As Harry preached this past Sunday on Jesus walking on the water, I was deeply moved as I realized that recently I had been weathering my own storm… it is hard to know where these storms originate and why. Sometimes they arrive as quickly and as unexpectedly as they subside… like a squall on a lake… unpredictable and unforseen but powerful enough to take you down.
The question is, what do we do in these unpredictable and uncontrollable times in our lives when we can quickly become overwhelmed? In Matthew 14, Jesus invites Peter to join him as he walks above the water in the storm… Peter joins him but as we know, he quickly begins to sink when he removes his gaze from Jesus and fixes himself on the trouble at hand.

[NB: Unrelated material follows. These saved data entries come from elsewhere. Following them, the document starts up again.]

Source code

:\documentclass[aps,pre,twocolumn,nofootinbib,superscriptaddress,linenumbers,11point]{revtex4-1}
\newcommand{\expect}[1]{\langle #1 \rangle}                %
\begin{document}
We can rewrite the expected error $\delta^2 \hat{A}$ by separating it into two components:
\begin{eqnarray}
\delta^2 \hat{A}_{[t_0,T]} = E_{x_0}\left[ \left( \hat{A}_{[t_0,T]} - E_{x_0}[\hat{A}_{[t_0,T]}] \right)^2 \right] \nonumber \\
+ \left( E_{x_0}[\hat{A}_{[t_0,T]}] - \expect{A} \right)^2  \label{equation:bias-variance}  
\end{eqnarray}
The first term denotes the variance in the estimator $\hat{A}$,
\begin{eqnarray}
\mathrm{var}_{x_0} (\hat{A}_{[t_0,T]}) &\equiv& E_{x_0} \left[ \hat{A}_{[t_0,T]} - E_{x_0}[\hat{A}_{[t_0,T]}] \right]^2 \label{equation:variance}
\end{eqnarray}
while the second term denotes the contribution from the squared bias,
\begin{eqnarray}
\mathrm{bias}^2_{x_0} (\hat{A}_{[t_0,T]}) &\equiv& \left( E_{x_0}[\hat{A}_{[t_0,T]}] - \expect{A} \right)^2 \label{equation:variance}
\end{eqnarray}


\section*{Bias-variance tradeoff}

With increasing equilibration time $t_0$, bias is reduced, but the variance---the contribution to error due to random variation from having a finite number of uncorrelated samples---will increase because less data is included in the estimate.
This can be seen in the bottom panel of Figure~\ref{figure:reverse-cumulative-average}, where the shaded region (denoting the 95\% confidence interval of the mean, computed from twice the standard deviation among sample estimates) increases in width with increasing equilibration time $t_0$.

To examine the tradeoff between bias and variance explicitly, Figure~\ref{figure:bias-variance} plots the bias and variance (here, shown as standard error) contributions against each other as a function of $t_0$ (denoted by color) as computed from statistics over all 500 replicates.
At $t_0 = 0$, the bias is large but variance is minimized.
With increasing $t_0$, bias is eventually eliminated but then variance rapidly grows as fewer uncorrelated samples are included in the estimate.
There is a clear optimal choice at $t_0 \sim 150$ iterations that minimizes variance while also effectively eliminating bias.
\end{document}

This practice of gazing at Jesus, fixing our eyes on him, can be elusive at best. When we find ourselves caught unexpectedly in a squall, panic sets in and we can quickly become harried. Slowing down, listening and waiting seem nearly impossible, especially noticing where Jesus is in all of that. Everything in us wants to do the opposite.

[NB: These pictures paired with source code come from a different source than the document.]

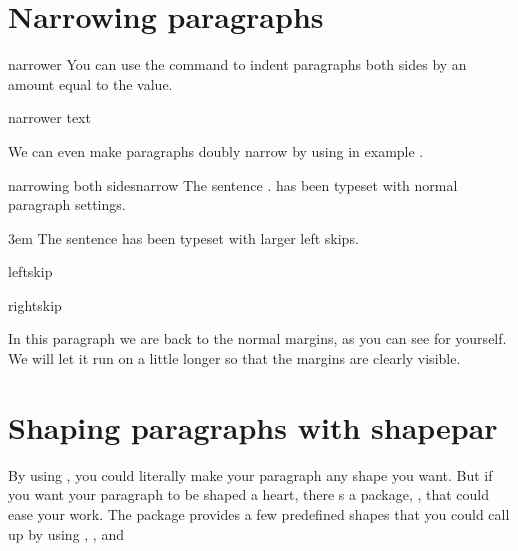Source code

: \section{Narrowing paragraphs}

\begin{docCommand}{narrower}{}
You can use the command  to indent paragraphs both sides by  an amount equal to the
 value.
\end{docCommand}

\begin{teXXX}
 \def\narrower{%
   \advance\leftskip\parindent
   \advance\rightskip\parindent}
\end{teXXX}

\begin{texexample}{narrower text}{}
\onepar

\narrower\small
\onepar\par
\end{texexample}

We can even make paragraphs doubly narrow by using   in example .

\begin{texexample}{narrowing both sides}{narrow}
The sentence \fox. has been typeset with normal paragraph settings.

\parindent3em
\narrower \narrower\small 
The sentence \fox has been typeset with larger left skips.
\medskip
\end{texexample}

\begin{docCommand}{leftskip}{}
\begin{docCommand}{rightskip}{}

In this paragraph we are back to the normal margins, as you can see for yourself. We will let it run on a little longer so that the margins are clearly visible.
\end{docCommand}
\end{docCommand}




\section{Shaping paragraphs with shapepar}


By using , you could literally make your paragraph any shape you want.
But if you want your paragraph to be shaped a heart, there s a package, , that
could ease your work. The package provides a few predefined shapes that you could call
up by using , , and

And yet, we are invited to grab a hold of Jesus’ hand and hold on. This requires intentionality and practice. It is then these times, that our spiritual practices can anchor us… the rhythms that we establish can continue and help us to find our way.
One of the things I have been practicing before I fall asleep at night is simply telling God that I am looking forward to our time together the next day. In that simple gesture, I am honoring my intentions toward God and giving voice to my hopefulness in the gift of God’s presence for the next day. I am also saying in that one sentence, I love you God and I can’t wait to spend time with you again.

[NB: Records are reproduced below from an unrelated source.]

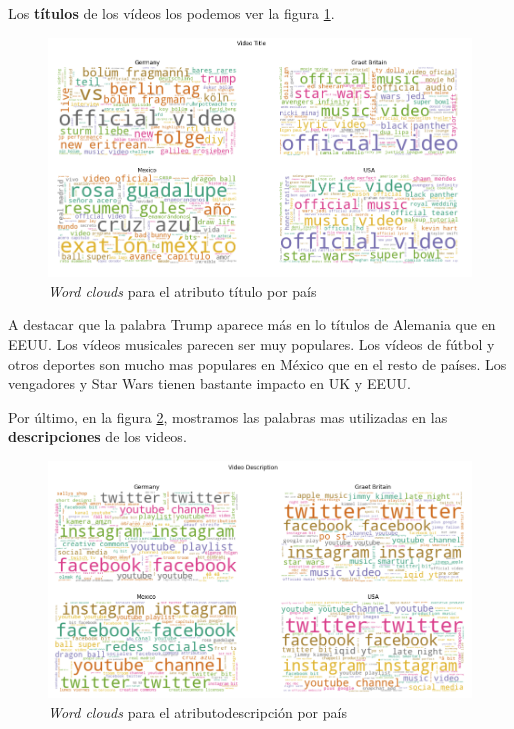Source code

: \documentclass[a4paper,12pt]{article}
\begin{document}
Los \textbf{t\'itulos} de los v\'ideos los podemos ver la figura \ref{fig:colud_3}.  



\begin{figure}[h!]
\centering
\includegraphics[width=13cm]{wordcloud_title.png}
\caption{{\itshape Word clouds} para el atributo t\'itulo por pa\'is}
\label{fig:colud_3}
\end{figure}

A destacar que la palabra Trump aparece m\'as en lo t\'itulos de Alemania que en EEUU. Los v\'ideos musicales parecen ser muy populares. Los v\'ideos de f\'utbol y otros deportes son mucho mas populares en M\'exico que en el resto de pa\'ises. Los vengadores y Star Wars tienen bastante impacto en UK y EEUU.

Por \'ultimo, en la figura \ref{fig:colud_4},  mostramos las palabras mas utilizadas en las \textbf{descripciones} de los videos.

\begin{figure}[h!]
\centering

\includegraphics[width=13cm]{wordcould_desc.png}
\caption{{\itshape Word clouds} para el atributodescripci\'on  por pa\'is}
\label{fig:colud_4}
\end{figure}
\end{document}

So when I found myself in a sort of spiritual squall this past week and was feeling dark and overwhelmed… just before my eyes closed, I managed to whisper those words to God…I am looking forward to our time together, God.
Sometimes it can be that simple… grabbing a hold of God’s hand. The rest is the Grace that meets us there, sheltering and sustaining us.
I am reminded of the great hymn, Rock of Ages, written by Reverend August Montague Toplady. The story goes that while he was headed to preach in a nearby village traveling along a gorge, he was unexpectedly caught in a violent storm. He was able to find a crack in the wall of the gorge to protect him as the storm passed and it inspired him to pen these powerful words:
Rock of Ages, cleft for me,
Let me hide myself in Thee;
Let the water and the blood,
From Thy wounded side which flowed,
Be of sin the double cure,
Save from wrath and make me pure.
Not the labor of my hands
Can fulfill Thy law’s demands;
Could my zeal no respite know,
Could my tears forever flow,
All for sin could not atone;
Thou must save, and Thou alone.
Nothing in my hand I bring,
Simply to Thy cross I cling;
Naked, come to Thee for dress;
Helpless, look to Thee for grace;
Foul, I to the fountain fly;
Wash me, Savior, or I die.
While I draw this fleeting breath,
When my eyes shall close in death,
When I rise to worlds unknown,
And behold Thee on Thy throne,
Rock of Ages, cleft for me,
Let me hide myself in Thee.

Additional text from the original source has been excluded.